I’m not handling being alone very well.
Here I am on this “retreat,” posting Facebook statuses about how busy retreating I am, and how you should leave me a voicemail “if you need me,” and secretly (to nobody), I’ve had the most hard-wired Internet day I’ve had in forever.
Sure, I wrote stuff. The easy stuff. The low-hanging fruit, as they say. But I’m too embarrassed to check exactly how few people gave a fuck. I was just indulging myself. Everyone can tell when someone’s doing that. “Blah-blah, boring Internet,” as Merlin’s daughter would say.
To compensate, I did it all outside. I spent the entire day squinting into a laptop through my Transitions® lenses, sitting in a lawn chair in my ratty Burning Man hoodie with the hood up, so I didn’t get sunburned. Hunched over my keyboard a hundred yards from the beach, I spent the day exactly as I would have at a desk in a fucking cubicle. On Twitter.
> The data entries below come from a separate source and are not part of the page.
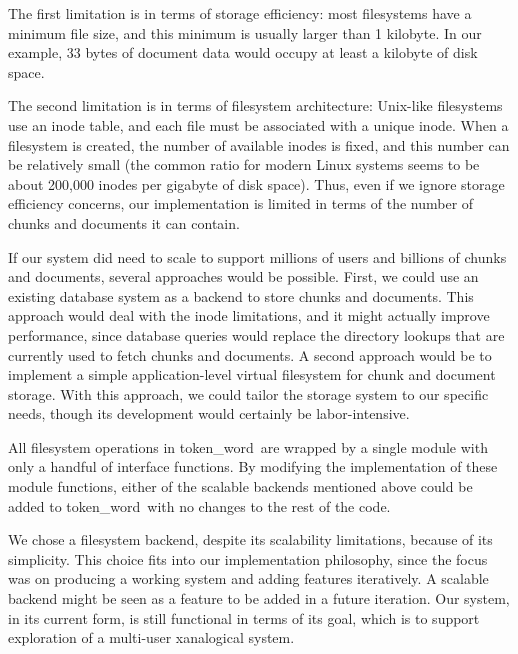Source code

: \documentclass{acm_proc_article-sp}
\newcommand{\tokenWord}{token\_word}
\begin{document}
The first limitation is in terms of storage efficiency:  most filesystems have a minimum file size, and this minimum is usually larger than 1 kilobyte.
In our example, 33 bytes of document data would occupy at least a kilobyte of disk space.

The second limitation is in terms of filesystem architecture:  Unix-like filesystems use an inode table, and each file must be associated with a unique inode.
When a filesystem is created, the number of available inodes is fixed, and this number can be relatively small (the common ratio for modern Linux systems seems to be about 200,000 inodes per gigabyte of disk space). \cite{OperatingSystems}
Thus, even if we ignore storage efficiency concerns, our implementation is limited in terms of the number of chunks and documents it can contain.

If our system did need to scale to support millions of users and billions of chunks and documents, several approaches would be possible.
First, we could use an existing database system as a backend to store chunks and documents.
This approach would deal with the inode limitations, and it might actually improve performance, since database queries would replace the directory lookups that are currently used to fetch chunks and documents.
A second approach would be to implement a simple application-level virtual filesystem for chunk and document storage.
With this approach, we could tailor the storage system to our specific needs, though its development would certainly be labor-intensive.

All filesystem operations in \tokenWord \  are wrapped by a single module with only a handful of interface functions.
By modifying the implementation of these module functions, either of the scalable backends mentioned above could be added to \tokenWord \  with no changes to the rest of the code. 

We chose a filesystem backend, despite its scalability limitations, because of its simplicity.
This choice fits into our implementation philosophy, since the focus was on producing a working system and adding features iteratively.
A scalable backend might be seen as a feature to be added in a future iteration.
Our system, in its current form, is still functional in terms of its goal, which is to support exploration of a multi-user xanalogical system.

\end{document}
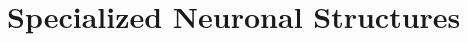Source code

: \documentclass[class={myRUCProject}, crop=false]{standalone}
\begin{document}
  

\section{Specialized Neuronal Structures}
\end{document}
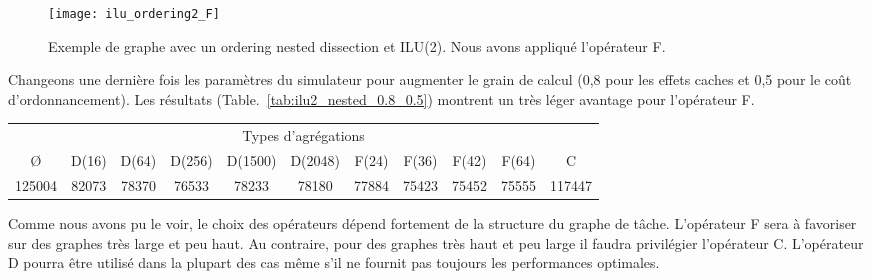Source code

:\begin{figure}[t!]
  \centering
  \texttt{[image: ilu\_ordering2\_F]}
  \caption{Exemple de graphe avec un ordering nested dissection et ILU(2). Nous avons appliqué l'opérateur F.}
  \label{fig:ilu_ordering2_F}
\end{figure}


Changeons une dernière fois les paramètres du simulateur pour augmenter le grain de calcul (0,8 pour les effets caches et 0,5 pour le coût d'ordonnancement).
%
Les résultats (Table.~\ref{tab:ilu2_nested_0.8_0.5}) montrent un très léger avantage pour l'opérateur F.


\begin{center}
  \begin{tabular}{|c|c|c|c|c|c|c|c|c|c|c|}
    \hline
    \multicolumn{11}{|c|}{Types d'agrégations}\\
    \O & D(16) & D(64) & D(256) & D(1500) & D(2048) & F(24) & F(36) & F(42) & F(64) & C \\
    \hline
    125004 & 82073 & 78370 & 76533 & 78233 & 78180 & 77884 & 75423 & 75452 & 75555 & 117447 \\
    \hline
  \end{tabular}
  \label{tab:ilu2_nested_0.8_0.5}
\end{center}


Comme nous avons pu le voir, le choix des opérateurs dépend fortement de la structure du graphe de tâche.
%
L'opérateur F sera à favoriser sur des graphes très large et peu haut.
%
Au contraire, pour des graphes très haut et peu large il faudra privilégier l'opérateur C.
%
L'opérateur D pourra être utilisé dans la plupart des cas même s'il ne fournit pas toujours les performances optimales.

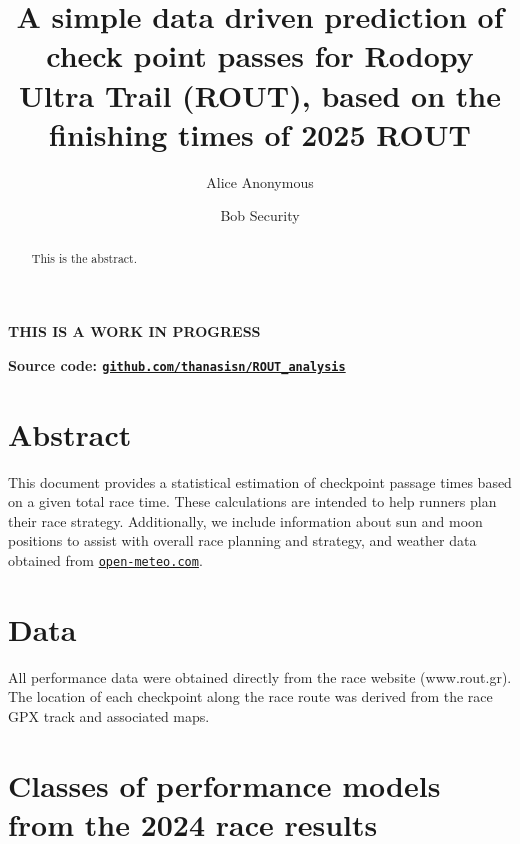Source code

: \documentclass[]{elsarticle} %
\begin{document}
\begin{frontmatter}

  \title{A simple data driven prediction of check point passes for
Rodopy Ultra Trail (ROUT), based on the finishing times of 2025 ROUT}
    \author[Some Institute of Technology]{Alice Anonymous%
  }
    \author[Another University]{Bob Security%
  }
  
  \begin{abstract}
  This is the abstract.
  \end{abstract}
  
 \end{frontmatter}

\FloatBarrier

\textbf{THIS IS A WORK IN PROGRESS}

\textbf{Source code:
\href{https://github.com/thanasisn/ROUT_analysis}{\texttt{github.com/thanasisn/ROUT\_analysis}}}

\section{Abstract}\label{abstract}

This document provides a statistical estimation of checkpoint passage
times based on a given total race time. These calculations are intended
to help runners plan their race strategy. Additionally, we include
information about sun and moon positions to assist with overall race
planning and strategy, and weather data obtained from
\href{https://open-meteo.com/}{\texttt{open-meteo.com}}.

\FloatBarrier

\section{Data}\label{data}

All performance data were obtained directly from the race website
(www.rout.gr). The location of each checkpoint along the race route was
derived from the race GPX track and associated maps.

\section{Classes of performance models from the 2024 race
results}\label{classes-of-performance-models-from-the-2024-race-results}
\end{document}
The sick thing was that I was writing about my latest Digital Detox escapades. I’m not fooling anybody with that. You all know better than I do that I was hiding behind the fucking curtain in there on my phone whenever I got a chance. If you’re reading this, you were probably out there reading those tweets. You knew I was sneaking some digital, even though I was supposed to stay clean. Why didn’t you say anything?
See how scared I am to be alone?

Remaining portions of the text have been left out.